Data entries
○ ○ ○ ○ ○

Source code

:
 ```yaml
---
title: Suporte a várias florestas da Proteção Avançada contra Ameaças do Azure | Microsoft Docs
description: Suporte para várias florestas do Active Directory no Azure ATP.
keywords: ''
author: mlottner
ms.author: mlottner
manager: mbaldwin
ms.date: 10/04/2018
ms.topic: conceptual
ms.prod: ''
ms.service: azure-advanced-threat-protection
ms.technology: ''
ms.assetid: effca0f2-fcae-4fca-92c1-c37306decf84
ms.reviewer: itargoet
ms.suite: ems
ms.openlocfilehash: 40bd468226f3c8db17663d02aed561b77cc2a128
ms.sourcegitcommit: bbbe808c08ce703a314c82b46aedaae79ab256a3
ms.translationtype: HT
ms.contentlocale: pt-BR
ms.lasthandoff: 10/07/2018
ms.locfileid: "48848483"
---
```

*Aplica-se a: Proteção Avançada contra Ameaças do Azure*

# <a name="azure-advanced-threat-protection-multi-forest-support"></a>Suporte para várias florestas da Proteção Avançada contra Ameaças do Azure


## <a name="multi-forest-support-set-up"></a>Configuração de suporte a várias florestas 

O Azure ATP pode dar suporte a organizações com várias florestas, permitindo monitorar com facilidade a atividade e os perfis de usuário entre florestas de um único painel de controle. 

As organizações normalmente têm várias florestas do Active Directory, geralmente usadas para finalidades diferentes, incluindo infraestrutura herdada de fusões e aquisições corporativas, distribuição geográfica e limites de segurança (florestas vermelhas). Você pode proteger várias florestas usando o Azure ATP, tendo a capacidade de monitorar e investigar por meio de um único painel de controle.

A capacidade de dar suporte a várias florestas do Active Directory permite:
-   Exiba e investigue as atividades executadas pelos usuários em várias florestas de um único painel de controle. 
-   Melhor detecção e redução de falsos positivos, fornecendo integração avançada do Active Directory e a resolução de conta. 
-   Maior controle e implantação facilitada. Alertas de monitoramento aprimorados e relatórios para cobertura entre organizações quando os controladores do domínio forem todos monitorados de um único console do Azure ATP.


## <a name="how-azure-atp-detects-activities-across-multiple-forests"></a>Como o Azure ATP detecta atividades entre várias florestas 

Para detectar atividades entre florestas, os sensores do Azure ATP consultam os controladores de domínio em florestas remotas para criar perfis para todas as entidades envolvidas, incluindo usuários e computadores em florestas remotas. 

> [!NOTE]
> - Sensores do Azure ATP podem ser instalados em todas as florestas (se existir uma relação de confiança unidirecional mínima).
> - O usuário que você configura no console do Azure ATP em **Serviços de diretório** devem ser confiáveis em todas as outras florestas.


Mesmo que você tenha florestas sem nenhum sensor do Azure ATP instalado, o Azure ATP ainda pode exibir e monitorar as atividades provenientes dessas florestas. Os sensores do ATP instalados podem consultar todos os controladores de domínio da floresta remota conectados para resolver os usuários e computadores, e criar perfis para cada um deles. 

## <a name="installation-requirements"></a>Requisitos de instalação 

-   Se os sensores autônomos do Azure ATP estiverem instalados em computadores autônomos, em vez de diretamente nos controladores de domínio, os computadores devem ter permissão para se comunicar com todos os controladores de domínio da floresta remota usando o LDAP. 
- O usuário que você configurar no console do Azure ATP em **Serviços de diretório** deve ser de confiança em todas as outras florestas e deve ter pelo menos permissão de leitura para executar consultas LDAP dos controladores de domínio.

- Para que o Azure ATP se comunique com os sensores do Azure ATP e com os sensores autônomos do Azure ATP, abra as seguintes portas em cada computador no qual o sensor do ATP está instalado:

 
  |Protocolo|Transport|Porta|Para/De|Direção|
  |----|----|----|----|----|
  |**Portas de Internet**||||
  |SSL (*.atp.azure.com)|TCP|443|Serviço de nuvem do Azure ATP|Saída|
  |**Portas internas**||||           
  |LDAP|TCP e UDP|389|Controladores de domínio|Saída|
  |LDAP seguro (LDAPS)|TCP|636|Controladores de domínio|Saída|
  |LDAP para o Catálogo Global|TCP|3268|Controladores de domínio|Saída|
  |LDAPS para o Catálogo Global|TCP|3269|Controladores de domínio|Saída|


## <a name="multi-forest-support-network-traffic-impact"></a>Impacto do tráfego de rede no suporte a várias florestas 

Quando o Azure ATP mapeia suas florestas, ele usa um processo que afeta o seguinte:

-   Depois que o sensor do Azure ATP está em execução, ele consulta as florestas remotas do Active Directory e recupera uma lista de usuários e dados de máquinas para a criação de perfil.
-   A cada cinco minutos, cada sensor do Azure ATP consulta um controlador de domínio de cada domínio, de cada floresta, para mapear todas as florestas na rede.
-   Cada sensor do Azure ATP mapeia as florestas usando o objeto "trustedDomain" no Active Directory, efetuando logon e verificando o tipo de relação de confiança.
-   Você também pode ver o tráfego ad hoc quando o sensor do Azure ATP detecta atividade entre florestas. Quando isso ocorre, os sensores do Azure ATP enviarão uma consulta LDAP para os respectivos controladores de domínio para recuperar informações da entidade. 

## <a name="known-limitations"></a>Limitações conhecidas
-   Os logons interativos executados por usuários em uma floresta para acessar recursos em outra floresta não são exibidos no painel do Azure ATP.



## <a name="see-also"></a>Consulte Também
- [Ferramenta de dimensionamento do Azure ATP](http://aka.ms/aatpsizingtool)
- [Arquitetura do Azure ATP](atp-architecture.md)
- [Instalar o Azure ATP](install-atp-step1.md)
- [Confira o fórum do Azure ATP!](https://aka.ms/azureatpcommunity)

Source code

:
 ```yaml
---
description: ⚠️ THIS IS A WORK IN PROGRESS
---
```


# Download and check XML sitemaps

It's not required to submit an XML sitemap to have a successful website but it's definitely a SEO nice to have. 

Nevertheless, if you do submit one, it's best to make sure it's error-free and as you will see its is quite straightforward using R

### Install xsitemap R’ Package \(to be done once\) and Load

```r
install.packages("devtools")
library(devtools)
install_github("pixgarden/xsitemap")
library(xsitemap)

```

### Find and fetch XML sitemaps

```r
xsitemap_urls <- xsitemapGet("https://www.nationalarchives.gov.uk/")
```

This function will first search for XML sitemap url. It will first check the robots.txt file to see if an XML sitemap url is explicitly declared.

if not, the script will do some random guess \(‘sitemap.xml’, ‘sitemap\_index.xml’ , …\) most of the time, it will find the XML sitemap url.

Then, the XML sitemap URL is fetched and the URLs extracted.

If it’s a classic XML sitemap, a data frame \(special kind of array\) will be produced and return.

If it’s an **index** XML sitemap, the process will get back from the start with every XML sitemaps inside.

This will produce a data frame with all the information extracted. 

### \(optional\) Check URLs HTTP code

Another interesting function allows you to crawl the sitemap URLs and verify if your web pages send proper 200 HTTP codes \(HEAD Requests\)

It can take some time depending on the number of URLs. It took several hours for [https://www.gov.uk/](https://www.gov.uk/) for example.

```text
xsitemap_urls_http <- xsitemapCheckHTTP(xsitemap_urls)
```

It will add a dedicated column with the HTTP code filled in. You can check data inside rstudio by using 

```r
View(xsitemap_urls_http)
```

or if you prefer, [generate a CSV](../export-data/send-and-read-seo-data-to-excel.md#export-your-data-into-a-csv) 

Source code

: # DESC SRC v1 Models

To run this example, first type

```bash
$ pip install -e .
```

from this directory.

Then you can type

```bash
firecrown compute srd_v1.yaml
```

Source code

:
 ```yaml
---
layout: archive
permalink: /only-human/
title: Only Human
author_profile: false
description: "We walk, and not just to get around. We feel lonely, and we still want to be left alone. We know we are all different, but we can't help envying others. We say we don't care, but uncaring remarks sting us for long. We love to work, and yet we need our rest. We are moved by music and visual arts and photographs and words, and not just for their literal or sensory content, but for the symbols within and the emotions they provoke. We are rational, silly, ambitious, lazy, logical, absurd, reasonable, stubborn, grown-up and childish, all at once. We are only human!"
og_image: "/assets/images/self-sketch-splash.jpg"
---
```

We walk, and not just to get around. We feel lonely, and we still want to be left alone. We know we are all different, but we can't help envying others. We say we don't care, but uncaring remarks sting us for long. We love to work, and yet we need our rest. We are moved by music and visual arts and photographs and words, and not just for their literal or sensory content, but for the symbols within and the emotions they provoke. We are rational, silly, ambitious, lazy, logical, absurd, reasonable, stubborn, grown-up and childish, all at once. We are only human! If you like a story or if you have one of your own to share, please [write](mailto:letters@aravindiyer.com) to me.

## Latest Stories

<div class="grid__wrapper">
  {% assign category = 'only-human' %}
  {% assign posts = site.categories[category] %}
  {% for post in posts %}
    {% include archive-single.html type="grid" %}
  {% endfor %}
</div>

○ ○ ○ ○ ○

Aim of the task: Starting at the first line of the records above, please copy each line exactly until you reach the line containing "para várias florestas da". Include that line and stop there.

Solution to the problem:
Source code

:
 ```yaml
---
title: Suporte a várias florestas da Proteção Avançada contra Ameaças do Azure | Microsoft Docs
description: Suporte para várias florestas do Active Directory no Azure ATP.
keywords: ''
author: mlottner
ms.author: mlottner
manager: mbaldwin
ms.date: 10/04/2018
ms.topic: conceptual
ms.prod: ''
ms.service: azure-advanced-threat-protection
ms.technology: ''
ms.assetid: effca0f2-fcae-4fca-92c1-c37306decf84
ms.reviewer: itargoet
ms.suite: ems
ms.openlocfilehash: 40bd468226f3c8db17663d02aed561b77cc2a128
ms.sourcegitcommit: bbbe808c08ce703a314c82b46aedaae79ab256a3
ms.translationtype: HT
ms.contentlocale: pt-BR
ms.lasthandoff: 10/07/2018
ms.locfileid: "48848483"
---
```

*Aplica-se a: Proteção Avançada contra Ameaças do Azure*

# <a name="azure-advanced-threat-protection-multi-forest-support"></a>Suporte para várias florestas da Proteção Avançada contra Ameaças do Azure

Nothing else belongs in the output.